LISTED ENTRIES:
..............................
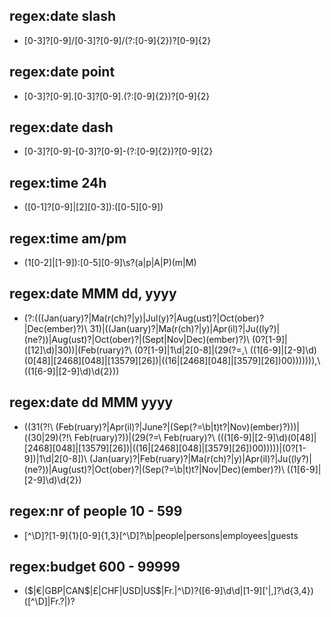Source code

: ## regex:date slash
- [0-3]?[0-9]/[0-3]?[0-9]/(?:[0-9]{2})?[0-9]{2}

## regex:date point
- [0-3]?[0-9]\.[0-3]?[0-9]\.(?:[0-9]{2})?[0-9]{2}

## regex:date dash
- [0-3]?[0-9]-[0-3]?[0-9]-(?:[0-9]{2})?[0-9]{2}

## regex:time 24h
- ([0-1]?[0-9]|[2][0-3]):([0-5][0-9])

## regex:time am/pm
- (1[0-2]|[1-9]):[0-5][0-9]\s?(a|p|A|P)(m|M)

## regex:date MMM dd, yyyy
- (?:(((Jan(uary)?|Ma(r(ch)?|y)|Jul(y)?|Aug(ust)?|Oct(ober)?|Dec(ember)?)\ 31)|((Jan(uary)?|Ma(r(ch)?|y)|Apr(il)?|Ju((ly?)|(ne?))|Aug(ust)?|Oct(ober)?|(Sept|Nov|Dec)(ember)?)\ (0?[1-9]|([12]\d)|30))|(Feb(ruary)?\ (0?[1-9]|1\d|2[0-8]|(29(?=,\ ((1[6-9]|[2-9]\d)(0[48]|[2468][048]|[13579][26])|((16|[2468][048]|[3579][26])00)))))))\,\ ((1[6-9]|[2-9]\d)\d{2}))

## regex:date dd MMM yyyy
- ((31(?!\ (Feb(ruary)?|Apr(il)?|June?|(Sep(?=\b|t)t?|Nov)(ember)?)))|((30|29)(?!\ Feb(ruary)?))|(29(?=\ Feb(ruary)?\ (((1[6-9]|[2-9]\d)(0[48]|[2468][048]|[13579][26])|((16|[2468][048]|[3579][26])00)))))|(0?[1-9])|1\d|2[0-8])\ (Jan(uary)?|Feb(ruary)?|Ma(r(ch)?|y)|Apr(il)?|Ju((ly?)|(ne?))|Aug(ust)?|Oct(ober)?|(Sep(?=\b|t)t?|Nov|Dec)(ember)?)\ ((1[6-9]|[2-9]\d)\d{2})

## regex:nr of people 10 - 599
- [^\D]?[1-9]{1}[0-9]{1,3}[^\D]?\b|people|persons|employees|guests

## regex:budget 600 - 99999
- (\$|€|GBP|CAN\$|£|CHF|USD|US\$|Fr\.|^\D)?([6-9]\d\d|[1-9]['|,]?\d{3,4})([^\D]|Fr\.?|)?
..............................
TASK BRIEF: Using the records above, copy each line that contains "yyyy".

ANSWER TO THIS TASK:
## regex:date MMM dd, yyyy
## regex:date dd MMM yyyy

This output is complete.